Task details: Repeat verbatim only the lines from the opening of the material below through the one that contains "### - What is plagarism?".

The input:
- - -

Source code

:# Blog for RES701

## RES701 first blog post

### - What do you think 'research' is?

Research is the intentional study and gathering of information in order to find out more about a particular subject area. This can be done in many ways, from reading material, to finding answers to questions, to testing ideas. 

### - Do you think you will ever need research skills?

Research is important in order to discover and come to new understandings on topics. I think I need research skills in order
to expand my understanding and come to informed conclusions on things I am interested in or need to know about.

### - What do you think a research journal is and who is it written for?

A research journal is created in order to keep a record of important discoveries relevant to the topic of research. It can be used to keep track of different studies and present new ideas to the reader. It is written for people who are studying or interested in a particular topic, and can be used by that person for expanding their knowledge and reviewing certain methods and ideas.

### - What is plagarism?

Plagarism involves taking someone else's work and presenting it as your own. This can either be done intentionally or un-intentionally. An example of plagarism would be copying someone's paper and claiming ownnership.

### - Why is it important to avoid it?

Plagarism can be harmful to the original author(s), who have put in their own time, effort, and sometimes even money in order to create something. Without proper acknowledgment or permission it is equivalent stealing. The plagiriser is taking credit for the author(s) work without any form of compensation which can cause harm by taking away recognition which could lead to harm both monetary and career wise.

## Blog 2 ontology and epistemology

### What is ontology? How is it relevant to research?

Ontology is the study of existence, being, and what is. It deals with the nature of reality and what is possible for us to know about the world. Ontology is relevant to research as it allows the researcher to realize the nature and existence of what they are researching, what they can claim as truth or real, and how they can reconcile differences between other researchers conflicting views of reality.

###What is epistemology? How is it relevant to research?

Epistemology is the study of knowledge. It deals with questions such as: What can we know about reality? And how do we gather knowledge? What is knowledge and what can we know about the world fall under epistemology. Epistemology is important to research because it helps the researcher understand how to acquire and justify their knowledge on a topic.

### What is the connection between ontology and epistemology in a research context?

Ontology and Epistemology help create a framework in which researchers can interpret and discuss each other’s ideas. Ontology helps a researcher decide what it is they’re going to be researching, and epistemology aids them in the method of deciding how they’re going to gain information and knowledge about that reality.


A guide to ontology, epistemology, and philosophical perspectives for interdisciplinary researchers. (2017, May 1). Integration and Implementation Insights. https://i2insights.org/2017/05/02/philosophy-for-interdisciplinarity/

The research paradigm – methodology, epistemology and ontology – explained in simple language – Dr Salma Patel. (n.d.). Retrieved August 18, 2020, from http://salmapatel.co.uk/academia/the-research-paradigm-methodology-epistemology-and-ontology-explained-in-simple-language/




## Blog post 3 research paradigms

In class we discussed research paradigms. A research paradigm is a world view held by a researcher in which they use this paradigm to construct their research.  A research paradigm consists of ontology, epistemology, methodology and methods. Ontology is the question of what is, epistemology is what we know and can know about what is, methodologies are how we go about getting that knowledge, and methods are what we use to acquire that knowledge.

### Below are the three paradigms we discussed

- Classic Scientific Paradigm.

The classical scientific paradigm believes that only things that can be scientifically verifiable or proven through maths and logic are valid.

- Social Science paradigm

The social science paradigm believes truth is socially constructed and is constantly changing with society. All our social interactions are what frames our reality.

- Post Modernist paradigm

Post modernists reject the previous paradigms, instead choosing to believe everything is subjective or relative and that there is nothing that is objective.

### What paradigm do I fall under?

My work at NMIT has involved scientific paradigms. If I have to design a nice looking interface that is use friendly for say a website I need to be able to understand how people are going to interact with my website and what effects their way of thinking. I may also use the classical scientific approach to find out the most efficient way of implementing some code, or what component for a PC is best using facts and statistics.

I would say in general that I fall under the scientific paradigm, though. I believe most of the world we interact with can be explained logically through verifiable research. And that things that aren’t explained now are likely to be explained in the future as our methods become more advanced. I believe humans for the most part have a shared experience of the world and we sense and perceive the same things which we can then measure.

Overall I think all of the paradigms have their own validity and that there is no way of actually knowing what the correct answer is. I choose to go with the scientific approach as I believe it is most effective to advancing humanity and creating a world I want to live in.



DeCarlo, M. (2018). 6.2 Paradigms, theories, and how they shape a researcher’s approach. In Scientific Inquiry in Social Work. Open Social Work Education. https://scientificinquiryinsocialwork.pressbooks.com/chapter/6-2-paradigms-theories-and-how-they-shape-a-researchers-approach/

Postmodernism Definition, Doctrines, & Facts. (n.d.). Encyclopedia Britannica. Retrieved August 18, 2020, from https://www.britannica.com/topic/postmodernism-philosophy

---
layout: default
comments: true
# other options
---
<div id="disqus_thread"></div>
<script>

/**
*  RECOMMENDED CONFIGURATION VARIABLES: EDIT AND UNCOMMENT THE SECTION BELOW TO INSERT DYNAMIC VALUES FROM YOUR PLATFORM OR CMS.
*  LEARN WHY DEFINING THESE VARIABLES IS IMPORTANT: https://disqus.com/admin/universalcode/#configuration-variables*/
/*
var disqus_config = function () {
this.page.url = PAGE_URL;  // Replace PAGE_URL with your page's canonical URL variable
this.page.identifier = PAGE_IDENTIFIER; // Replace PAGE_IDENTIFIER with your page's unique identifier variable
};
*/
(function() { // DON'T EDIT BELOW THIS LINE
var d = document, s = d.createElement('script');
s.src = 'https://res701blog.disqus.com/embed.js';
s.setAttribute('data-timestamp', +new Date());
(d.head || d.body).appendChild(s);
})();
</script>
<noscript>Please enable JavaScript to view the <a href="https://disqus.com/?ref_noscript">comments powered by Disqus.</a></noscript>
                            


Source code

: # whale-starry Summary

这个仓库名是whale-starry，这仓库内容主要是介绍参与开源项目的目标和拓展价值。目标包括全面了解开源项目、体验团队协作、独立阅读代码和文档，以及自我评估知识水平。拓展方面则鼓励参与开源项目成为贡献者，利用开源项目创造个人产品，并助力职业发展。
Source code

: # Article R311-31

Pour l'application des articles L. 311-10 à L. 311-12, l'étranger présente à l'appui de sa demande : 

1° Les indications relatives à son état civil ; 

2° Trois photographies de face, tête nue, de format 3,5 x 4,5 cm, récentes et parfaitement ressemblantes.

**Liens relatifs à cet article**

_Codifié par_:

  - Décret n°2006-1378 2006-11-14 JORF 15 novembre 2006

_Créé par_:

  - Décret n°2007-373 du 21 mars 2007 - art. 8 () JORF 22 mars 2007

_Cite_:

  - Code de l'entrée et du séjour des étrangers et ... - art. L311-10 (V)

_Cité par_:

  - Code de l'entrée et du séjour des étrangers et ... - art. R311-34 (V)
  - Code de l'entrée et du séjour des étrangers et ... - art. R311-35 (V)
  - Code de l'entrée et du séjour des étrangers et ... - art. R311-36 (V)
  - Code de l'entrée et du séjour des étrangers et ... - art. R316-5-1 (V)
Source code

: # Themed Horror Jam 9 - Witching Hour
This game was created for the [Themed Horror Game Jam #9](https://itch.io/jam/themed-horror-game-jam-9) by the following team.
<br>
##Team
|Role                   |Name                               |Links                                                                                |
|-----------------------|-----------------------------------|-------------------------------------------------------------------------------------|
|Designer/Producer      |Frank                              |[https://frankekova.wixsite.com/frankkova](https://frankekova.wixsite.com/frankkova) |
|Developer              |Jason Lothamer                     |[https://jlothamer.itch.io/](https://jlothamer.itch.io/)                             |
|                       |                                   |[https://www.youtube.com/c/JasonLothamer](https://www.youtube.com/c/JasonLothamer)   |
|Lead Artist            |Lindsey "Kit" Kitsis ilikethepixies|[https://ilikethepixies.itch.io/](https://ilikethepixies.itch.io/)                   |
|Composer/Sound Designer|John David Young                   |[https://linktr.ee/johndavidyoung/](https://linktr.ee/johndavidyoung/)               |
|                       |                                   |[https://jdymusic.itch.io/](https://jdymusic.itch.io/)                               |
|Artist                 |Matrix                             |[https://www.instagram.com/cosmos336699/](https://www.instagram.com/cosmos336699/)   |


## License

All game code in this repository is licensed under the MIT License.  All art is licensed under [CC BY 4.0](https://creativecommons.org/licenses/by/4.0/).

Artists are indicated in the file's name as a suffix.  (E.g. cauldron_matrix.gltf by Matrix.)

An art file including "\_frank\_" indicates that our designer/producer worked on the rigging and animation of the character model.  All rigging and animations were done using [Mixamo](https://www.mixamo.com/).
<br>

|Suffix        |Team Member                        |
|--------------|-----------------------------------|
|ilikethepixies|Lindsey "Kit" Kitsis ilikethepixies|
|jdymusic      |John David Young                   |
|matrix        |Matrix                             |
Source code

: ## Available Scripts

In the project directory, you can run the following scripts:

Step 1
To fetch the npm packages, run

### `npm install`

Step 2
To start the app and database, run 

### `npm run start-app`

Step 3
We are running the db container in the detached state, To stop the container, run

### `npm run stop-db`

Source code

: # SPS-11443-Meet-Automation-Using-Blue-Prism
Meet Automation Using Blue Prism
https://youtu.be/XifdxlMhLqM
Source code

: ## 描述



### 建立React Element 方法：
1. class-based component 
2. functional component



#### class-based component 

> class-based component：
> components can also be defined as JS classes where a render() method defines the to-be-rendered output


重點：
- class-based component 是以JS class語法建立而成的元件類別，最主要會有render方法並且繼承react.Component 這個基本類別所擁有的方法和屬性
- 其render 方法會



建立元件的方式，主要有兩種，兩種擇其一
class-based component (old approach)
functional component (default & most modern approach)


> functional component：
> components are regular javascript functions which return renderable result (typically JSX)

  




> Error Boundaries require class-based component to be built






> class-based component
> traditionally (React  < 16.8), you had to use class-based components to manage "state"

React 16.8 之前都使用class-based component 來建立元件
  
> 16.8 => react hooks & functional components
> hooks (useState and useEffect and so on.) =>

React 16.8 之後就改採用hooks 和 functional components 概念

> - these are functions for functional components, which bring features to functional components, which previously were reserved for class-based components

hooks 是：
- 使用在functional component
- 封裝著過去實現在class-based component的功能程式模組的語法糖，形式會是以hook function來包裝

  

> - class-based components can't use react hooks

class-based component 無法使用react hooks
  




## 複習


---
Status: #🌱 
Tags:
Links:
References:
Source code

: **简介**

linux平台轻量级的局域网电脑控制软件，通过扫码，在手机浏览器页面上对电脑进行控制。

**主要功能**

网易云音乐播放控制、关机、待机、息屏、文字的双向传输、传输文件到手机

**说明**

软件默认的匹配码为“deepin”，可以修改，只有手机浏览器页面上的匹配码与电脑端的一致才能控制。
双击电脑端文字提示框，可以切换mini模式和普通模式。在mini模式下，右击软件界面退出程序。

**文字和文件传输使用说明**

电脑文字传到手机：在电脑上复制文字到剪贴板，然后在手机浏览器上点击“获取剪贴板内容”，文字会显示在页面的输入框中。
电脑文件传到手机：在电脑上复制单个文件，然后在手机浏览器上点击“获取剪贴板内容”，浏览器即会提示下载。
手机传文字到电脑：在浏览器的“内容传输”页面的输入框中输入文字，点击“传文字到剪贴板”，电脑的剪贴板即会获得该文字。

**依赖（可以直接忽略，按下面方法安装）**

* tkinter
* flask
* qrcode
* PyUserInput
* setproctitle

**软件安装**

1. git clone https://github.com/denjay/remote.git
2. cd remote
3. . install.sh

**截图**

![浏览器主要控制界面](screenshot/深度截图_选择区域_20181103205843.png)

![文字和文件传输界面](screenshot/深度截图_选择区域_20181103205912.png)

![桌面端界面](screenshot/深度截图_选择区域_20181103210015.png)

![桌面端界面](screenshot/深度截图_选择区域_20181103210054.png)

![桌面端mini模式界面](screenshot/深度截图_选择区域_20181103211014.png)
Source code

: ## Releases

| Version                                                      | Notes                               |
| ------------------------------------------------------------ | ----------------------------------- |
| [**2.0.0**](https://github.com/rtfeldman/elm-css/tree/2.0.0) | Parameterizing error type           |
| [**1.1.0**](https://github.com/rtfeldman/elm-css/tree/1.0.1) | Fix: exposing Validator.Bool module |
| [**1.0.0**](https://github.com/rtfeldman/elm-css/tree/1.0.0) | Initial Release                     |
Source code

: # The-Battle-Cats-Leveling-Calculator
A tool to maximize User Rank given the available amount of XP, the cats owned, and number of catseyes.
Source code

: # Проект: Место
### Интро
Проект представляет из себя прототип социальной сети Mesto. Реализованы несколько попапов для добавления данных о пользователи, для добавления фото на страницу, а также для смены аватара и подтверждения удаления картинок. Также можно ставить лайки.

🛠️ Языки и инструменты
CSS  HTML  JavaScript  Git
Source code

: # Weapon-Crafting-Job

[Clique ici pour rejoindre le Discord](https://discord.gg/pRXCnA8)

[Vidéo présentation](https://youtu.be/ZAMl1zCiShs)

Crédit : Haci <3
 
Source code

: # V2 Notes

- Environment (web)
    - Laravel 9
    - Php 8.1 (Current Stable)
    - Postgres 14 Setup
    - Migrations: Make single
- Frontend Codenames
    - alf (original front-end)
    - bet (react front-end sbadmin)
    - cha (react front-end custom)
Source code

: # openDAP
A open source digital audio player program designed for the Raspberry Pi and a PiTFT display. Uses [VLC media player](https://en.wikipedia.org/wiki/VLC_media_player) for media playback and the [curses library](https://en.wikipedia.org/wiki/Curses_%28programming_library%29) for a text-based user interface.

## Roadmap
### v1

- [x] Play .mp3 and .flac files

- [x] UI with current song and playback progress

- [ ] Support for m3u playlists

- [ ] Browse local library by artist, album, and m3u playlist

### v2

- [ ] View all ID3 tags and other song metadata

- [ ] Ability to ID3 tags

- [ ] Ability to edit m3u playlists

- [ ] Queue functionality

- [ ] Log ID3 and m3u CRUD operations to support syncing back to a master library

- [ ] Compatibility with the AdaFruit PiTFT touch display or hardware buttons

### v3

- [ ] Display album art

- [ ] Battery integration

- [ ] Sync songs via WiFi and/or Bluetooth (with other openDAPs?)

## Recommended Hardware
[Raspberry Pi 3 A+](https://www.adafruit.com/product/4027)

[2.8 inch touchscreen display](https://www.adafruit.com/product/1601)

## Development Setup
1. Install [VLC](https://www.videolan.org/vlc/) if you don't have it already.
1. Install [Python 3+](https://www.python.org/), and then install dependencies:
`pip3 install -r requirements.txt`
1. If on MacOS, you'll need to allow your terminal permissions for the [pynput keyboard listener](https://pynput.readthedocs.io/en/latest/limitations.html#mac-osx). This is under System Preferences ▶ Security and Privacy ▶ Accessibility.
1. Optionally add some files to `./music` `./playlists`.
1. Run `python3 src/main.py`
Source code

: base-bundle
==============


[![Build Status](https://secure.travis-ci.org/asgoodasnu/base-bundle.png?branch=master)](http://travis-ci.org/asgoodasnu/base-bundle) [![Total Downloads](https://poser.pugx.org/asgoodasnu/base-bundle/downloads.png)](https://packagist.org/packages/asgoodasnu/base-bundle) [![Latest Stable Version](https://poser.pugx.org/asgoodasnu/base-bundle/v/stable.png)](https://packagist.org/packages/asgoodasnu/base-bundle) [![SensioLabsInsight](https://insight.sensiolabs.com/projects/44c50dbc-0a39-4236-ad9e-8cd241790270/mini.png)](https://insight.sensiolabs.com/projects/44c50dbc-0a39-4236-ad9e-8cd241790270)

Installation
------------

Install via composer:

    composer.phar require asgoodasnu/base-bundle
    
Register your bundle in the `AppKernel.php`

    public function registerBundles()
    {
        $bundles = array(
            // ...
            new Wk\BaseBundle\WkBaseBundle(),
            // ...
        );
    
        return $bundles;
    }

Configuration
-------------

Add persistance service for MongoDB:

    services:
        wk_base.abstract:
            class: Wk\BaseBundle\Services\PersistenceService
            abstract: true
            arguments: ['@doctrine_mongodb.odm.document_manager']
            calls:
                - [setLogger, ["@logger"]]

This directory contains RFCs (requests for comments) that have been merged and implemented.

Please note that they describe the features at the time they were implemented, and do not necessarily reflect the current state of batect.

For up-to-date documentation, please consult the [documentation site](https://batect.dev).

- - -

Task output:
Source code

:# Blog for RES701

## RES701 first blog post

### - What do you think 'research' is?

Research is the intentional study and gathering of information in order to find out more about a particular subject area. This can be done in many ways, from reading material, to finding answers to questions, to testing ideas. 

### - Do you think you will ever need research skills?

Research is important in order to discover and come to new understandings on topics. I think I need research skills in order
to expand my understanding and come to informed conclusions on things I am interested in or need to know about.

### - What do you think a research journal is and who is it written for?

A research journal is created in order to keep a record of important discoveries relevant to the topic of research. It can be used to keep track of different studies and present new ideas to the reader. It is written for people who are studying or interested in a particular topic, and can be used by that person for expanding their knowledge and reviewing certain methods and ideas.

### - What is plagarism?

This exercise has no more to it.